Green bonds achieved higher oversubscription and more aggressive spread compression in the primary market compared to vanilla equivalents in the second half of last year.
Climate Bonds Initiative analysed the most liquid 54 US dollar and Euro green bonds issued in the second half of last year, which had a combined face value of $62.5bn. The investor-focused not-for-profit group was able to build yield curves for 33 out of the 54 bonds in its sample and found that 26 priced with a “greenium”. This is the new issue premium, or extra yield, for a new bond compared to where previous bonds from the same issuer are trading in the secondary market.
The report highlighted the launch of Germany’s sovereign green bond program which included a unique twin bond structure. The government issued a vanilla bond and then a green bond, sharing similar characteristics, within a short period.
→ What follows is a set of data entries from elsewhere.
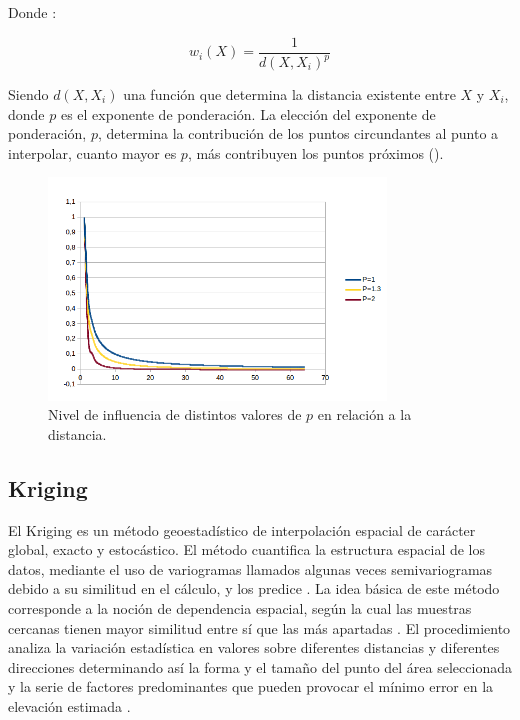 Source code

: Donde :

\begin{equation}
w_i(X) =  \frac{1}{d(X, X_i)^p}
\end{equation}

Siendo $d(X, X_i)$ una función que determina la distancia existente entre $X$ y $X_{i}$, donde $p$
es el exponente de ponderación. La elección del exponente de ponderación, $p$, determina la
contribución de los puntos circundantes al punto a interpolar, cuanto mayor es $p$, más
contribuyen los puntos próximos ().

\begin{figure}[H]
\centering
\includegraphics[width=0.8\textwidth]{capitulo-2/graphics/idw-parametros.png}
\caption{\label{fig:sig-idw-parametros} Nivel de influencia de distintos valores de $p$ en
relación a la distancia.}

\end{figure}

\subsection{Kriging}
El Kriging es un método geoestadístico de interpolación espacial de carácter global, exacto y
estocástico\citep{NINO2011}. El método cuantifica la estructura espacial de los datos, mediante el
uso de variogramas llamados algunas veces semivariogramas debido a su similitud en el cálculo, y
los predice \citep{villatoro2007comparacion}. La idea básica de este método corresponde a la
noción de dependencia espacial, según la cual las muestras cercanas tienen mayor similitud entre
sí que las más apartadas \citep{NINO2011}. El procedimiento analiza la variación estadística en
valores sobre diferentes distancias y diferentes direcciones determinando así la forma y el tamaño
del punto del área seleccionada y la serie de factores predominantes que pueden provocar el mínimo
error en la elevación estimada \citep{cPachecoMDE2003}.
Last June the German Finance Agency (DMO) issued a €5bn vanilla 10-year Bund and in September sold a €6.5bn green Bund sharing the same coupon and maturity as the previous vanilla bond but with a different use of proceeds. The proceeds of the ‘green twin’ would be used to fund transport; international cooperation; research, innovation, and awareness raising; energy and industry; and agriculture, forestry, natural landscapes, and biodiversity. The DMO issued another green twin last year November with a €5bn five-year sovereign bond or BOBL.
Caroline Harrison, Senior Research Analyst at Climate Bonds Initiative, said in a webinar last month that the twin structure enabled a valid comparison between the vanilla and green bonds. The green Bund priced with a greenium of one basis point lower than the vanilla twin and by the end of 2020 had maintained consistently lower yields.
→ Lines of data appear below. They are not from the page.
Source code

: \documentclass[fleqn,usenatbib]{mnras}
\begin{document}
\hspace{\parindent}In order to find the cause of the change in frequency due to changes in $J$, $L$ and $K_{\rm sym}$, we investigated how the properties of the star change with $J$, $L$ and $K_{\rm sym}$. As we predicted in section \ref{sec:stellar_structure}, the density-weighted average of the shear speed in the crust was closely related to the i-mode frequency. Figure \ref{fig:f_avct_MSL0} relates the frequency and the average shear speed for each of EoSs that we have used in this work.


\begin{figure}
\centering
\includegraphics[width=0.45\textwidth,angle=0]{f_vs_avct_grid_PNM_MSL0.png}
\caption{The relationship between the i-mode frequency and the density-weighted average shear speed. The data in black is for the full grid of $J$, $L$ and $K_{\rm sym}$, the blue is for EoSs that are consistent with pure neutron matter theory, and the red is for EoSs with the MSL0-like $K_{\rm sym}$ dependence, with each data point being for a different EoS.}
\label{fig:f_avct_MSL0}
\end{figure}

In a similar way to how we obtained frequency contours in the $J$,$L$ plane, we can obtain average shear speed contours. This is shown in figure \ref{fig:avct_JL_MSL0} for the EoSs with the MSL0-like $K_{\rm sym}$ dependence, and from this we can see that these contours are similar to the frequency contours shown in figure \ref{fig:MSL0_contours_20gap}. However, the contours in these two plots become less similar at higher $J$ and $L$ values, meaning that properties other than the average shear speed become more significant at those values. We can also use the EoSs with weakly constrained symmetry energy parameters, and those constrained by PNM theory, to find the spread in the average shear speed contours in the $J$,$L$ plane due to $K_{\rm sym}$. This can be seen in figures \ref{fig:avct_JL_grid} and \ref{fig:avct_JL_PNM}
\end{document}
She added that the green issue exhibited the lower volatility in the secondary market. As of 31st December 2020, the green Bund had exhibited lower price volatility than its vanilla twin on a ten, 30, 60, and 90-day basis.
“Now this is meaningful and something that, up until now, has been really hard for us to look at because we have not had exact comparisons available until this dream case study ,” Harrison added. “Investors may enjoy the benefits of a less volatile asset so that is an interesting finding that we will try to explore in further detail when we have the opportunity.”
The report said the German issue showed governments around the world that green expenditure is relatively cheaper and showed investors they should commit more capital to green mandates. However, the tighter pricing also suggests that more supply of green bonds is needed from all sources.
Harrison said there was an increase in the number of dedicated green bond investors, who can help to squeeze the pricing and in Climate Bonds Initiative’s sample, 56% of bonds were allocated to green investors.
“We do hope that EU Sustainable Finance Disclosure Regulation is going to make it much easier for issuers to determine the percentage of their investor base that is actually green now that they will have a formal metric,” she added.
She concluded that anecdotal evidence is emerging that green bonds remained more tradable in the secondary market during the height of the COVID-19 pandemic.
“We had reports from investors that they were able to sell green bonds in the secondary market, even though the rest of the market was closed down, and that is something that we will be exploring in more detail, and hopefully publishing in our next paper,” said Harrison.
The Climate Bonds Database breached the $1 trillion milestone in early December last year. The non-for-profit has forecast that 2021 will produce a tenth consecutive green finance record with issuance of between $400bn and $450bn of green bonds. However, it also warned that the OECD has estimated that the required investment for green infrastructure alone is at least $6.3 trillion a year.